- _PROBLEM TO WORK ON_: Whenever a line in the entries below contains "cdot", copy that line.

- _DATASET CONTENT_:
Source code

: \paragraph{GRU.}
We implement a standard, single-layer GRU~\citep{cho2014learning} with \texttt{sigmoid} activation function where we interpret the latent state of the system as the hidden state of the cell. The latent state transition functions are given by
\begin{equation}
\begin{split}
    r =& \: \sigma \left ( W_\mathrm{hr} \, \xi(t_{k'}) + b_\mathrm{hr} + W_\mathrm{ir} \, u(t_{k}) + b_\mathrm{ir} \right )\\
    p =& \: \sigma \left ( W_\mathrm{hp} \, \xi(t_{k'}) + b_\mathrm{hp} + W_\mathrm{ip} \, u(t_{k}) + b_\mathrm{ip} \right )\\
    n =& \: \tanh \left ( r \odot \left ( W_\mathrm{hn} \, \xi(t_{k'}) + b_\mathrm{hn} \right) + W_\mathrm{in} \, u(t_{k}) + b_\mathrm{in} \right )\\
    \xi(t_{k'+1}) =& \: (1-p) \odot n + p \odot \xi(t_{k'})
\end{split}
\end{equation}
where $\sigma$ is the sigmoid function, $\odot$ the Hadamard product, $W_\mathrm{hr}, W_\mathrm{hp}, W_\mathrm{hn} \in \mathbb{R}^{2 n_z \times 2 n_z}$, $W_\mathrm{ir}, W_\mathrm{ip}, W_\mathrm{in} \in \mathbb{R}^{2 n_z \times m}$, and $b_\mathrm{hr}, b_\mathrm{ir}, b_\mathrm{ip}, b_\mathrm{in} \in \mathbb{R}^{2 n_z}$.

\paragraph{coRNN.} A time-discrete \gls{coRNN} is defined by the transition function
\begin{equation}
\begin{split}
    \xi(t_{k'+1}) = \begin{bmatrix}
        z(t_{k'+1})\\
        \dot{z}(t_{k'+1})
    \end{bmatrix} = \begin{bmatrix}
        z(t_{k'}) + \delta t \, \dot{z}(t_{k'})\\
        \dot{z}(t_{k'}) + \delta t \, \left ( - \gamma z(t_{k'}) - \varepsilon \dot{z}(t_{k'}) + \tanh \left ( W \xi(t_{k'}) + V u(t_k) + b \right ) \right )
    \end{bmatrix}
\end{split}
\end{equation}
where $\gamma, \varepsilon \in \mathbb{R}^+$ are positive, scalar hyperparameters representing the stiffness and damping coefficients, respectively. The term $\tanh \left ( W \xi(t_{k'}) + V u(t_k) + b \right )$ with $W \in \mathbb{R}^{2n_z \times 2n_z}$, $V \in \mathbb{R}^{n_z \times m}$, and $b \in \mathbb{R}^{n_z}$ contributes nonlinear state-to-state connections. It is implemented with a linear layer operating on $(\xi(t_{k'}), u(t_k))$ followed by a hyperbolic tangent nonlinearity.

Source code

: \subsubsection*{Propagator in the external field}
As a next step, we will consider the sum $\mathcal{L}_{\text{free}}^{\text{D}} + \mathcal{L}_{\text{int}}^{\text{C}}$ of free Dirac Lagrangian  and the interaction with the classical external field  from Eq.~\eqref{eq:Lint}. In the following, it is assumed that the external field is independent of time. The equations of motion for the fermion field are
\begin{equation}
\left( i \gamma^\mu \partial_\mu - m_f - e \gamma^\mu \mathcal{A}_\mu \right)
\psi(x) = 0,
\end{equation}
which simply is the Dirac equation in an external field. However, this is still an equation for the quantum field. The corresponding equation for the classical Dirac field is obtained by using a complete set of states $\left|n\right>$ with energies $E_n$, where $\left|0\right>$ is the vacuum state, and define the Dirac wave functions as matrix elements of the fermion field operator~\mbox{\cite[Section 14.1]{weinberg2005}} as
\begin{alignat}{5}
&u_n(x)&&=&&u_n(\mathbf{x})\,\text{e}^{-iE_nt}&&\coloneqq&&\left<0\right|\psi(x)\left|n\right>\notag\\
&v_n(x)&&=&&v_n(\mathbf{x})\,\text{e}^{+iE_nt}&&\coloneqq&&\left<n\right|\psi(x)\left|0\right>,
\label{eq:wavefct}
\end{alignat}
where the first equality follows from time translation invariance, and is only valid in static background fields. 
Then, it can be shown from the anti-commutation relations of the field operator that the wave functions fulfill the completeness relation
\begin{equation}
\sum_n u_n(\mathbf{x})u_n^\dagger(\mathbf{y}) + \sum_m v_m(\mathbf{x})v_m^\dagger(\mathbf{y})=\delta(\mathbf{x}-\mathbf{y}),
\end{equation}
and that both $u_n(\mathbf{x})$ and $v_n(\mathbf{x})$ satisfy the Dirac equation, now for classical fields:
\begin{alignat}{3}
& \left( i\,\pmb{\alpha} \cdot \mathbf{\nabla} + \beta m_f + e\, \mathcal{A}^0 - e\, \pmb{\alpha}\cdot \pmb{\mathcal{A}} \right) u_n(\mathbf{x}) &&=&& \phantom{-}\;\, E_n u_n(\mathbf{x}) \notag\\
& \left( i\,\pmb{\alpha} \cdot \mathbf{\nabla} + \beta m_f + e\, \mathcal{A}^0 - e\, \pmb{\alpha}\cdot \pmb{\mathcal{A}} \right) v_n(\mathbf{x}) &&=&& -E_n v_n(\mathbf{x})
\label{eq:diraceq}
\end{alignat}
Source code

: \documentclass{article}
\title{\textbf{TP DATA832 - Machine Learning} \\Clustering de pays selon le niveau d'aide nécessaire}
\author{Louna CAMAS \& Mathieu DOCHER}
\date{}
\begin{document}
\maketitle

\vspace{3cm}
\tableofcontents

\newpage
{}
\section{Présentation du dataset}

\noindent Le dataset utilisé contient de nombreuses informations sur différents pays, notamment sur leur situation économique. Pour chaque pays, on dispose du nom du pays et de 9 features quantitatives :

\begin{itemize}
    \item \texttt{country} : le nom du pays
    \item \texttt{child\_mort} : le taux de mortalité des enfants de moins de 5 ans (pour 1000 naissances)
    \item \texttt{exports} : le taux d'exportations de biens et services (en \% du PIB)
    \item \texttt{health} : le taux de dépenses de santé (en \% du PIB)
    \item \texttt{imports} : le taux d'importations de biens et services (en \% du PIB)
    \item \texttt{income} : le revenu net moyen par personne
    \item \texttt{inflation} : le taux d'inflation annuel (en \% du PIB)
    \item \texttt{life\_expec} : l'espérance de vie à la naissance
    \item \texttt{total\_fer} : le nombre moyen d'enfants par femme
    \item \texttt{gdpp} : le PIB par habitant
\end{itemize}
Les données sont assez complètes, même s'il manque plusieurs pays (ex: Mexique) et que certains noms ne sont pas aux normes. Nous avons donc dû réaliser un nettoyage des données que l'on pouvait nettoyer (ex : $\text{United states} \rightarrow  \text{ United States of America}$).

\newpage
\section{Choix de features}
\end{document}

- _EXERCISE RESPONSE_:
& \left( i\,\pmb{\alpha} \cdot \mathbf{\nabla} + \beta m_f + e\, \mathcal{A}^0 - e\, \pmb{\alpha}\cdot \pmb{\mathcal{A}} \right) u_n(\mathbf{x}) &&=&& \phantom{-}\;\, E_n u_n(\mathbf{x}) \notag\\
& \left( i\,\pmb{\alpha} \cdot \mathbf{\nabla} + \beta m_f + e\, \mathcal{A}^0 - e\, \pmb{\alpha}\cdot \pmb{\mathcal{A}} \right) v_n(\mathbf{x}) &&=&& -E_n v_n(\mathbf{x})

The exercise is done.